Reprezentant Chorwacji w Lechu Poznań. Ma wzmocnić obronę
Obrona nie była ostatnio najmocniejszą stroną Lecha Poznań, dlatego działacze postanowili ją wzmocnić w trakcie styczniowego okna transferowego. Najpierw zakontraktowano Bartosza Salamona, teraz przyszedł czas na Antonio Milicia.
Trener Dariusz Żuraw miał o czym myśleć, patrząc jesienią na grę swoich obrońców. W PKO Ekstraklasie jego drużyna straciła aż 22 bramki w 14 meczach. Gorszy wynik osiągnęły tylko Jagiellonia Białystok, Stal Mielec i Podbeskidzie Bielsko-Biała. Co za tym idzie, wzmocnienie obrony stanowiło priorytet dla "Kolejorza".
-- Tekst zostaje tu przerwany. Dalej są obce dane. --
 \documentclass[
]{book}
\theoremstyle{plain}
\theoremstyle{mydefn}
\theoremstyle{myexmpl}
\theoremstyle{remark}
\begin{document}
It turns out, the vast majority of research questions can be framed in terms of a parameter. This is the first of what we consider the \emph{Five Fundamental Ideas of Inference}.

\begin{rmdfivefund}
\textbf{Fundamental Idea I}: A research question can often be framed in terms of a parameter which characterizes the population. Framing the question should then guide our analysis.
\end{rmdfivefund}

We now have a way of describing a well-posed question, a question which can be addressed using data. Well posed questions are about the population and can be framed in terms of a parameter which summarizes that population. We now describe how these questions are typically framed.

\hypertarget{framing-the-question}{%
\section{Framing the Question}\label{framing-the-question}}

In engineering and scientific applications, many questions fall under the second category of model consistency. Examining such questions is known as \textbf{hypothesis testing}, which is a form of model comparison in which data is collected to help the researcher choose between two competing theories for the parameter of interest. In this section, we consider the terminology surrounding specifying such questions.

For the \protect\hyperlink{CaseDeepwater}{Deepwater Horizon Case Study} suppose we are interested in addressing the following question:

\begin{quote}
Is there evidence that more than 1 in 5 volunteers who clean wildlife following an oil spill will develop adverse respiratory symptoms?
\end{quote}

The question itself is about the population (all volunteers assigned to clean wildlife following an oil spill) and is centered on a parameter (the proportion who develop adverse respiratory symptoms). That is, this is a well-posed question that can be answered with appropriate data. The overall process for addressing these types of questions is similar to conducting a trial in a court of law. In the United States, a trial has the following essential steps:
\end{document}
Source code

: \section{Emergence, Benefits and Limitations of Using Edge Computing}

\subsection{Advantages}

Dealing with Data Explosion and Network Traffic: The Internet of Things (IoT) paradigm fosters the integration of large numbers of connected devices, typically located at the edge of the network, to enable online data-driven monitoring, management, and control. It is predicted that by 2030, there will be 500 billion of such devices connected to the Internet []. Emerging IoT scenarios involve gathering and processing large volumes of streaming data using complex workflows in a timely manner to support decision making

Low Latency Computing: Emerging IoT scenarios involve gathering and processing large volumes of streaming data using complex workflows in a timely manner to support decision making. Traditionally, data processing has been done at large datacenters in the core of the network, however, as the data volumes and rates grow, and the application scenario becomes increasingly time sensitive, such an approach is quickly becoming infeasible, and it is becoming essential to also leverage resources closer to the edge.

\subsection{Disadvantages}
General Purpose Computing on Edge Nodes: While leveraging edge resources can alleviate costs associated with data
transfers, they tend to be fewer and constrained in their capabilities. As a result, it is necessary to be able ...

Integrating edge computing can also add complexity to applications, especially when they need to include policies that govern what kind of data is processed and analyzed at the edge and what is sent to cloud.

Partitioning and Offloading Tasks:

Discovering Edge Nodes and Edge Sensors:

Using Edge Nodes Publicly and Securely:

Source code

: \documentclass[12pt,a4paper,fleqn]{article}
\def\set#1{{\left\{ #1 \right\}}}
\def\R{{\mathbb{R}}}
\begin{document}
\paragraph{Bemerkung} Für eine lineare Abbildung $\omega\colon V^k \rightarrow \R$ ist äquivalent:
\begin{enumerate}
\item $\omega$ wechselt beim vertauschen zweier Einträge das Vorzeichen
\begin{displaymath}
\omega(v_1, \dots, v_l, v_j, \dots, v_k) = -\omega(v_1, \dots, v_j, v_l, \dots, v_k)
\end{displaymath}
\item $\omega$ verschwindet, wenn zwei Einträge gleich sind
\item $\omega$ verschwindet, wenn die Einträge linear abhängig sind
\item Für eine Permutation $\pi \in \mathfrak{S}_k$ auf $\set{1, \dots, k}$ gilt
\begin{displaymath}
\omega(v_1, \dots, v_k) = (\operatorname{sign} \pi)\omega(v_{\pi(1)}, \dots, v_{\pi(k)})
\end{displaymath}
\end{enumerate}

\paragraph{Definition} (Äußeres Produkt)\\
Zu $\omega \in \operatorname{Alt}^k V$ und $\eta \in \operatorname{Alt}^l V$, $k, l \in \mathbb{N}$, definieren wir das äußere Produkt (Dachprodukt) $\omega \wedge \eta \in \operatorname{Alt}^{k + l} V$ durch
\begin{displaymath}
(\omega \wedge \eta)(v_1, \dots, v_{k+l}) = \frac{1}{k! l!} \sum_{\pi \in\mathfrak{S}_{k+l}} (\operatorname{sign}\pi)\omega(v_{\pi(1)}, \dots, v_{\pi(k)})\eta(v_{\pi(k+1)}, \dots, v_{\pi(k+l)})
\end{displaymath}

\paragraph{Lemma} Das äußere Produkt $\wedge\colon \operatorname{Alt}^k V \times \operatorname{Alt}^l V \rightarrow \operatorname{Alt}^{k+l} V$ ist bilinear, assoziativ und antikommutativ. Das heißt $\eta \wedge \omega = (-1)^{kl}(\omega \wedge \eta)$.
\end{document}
ZOBACZ TAKŻE: Jakub Moder już od stycznia w Brighton!
W Poznaniu najpierw pojawił się Bartosz Salamon, który przez wiele lat grał we Włoszech i był w kadrze na Euro 2016. Kolejnym nowym obrońcą Lecha Poznań został Milić. Chorwat podpisał 2,5-roczny kontrakt.
- W mojej dotychczasowej karierze występowałem na trzech różnych pozycjach w linii defensywy, jednak tą wiodącą w moim przypadku jest środek obrony i tam najbardziej lubię grać. Gdyby jednak klub potrzebował, abym biegał na lewej stronie, też nie będzie z tym problemu. Lubię, kiedy zespół, w którym jestem chce grać w piłkę i dominować na boisku. Dlatego zdecydowałem się na transfer do Lecha, bo słyszałem, że jest drużyną, która właśnie taki styl preferuje. Wiem też, że jest jednym z największych klubów w Polsce i zawsze chce walczyć o najwyższe cele w lidze, co bardzo mi odpowiada - powiedział Chorwat cytowany przez oficjalną stronę Lecha Poznań.
Milić jest wychowankiem Hajduka Split. W 2015 roku wyjechał do Belgii, gdzie występował w KV Oostende i Anderlechcie Bruksela. W międzyczasie spędził sezon na wypożyczeniu w Rayo Vallecano. W swojej karierze rozegrał trzy mecze w reprezentacji Chorwacji.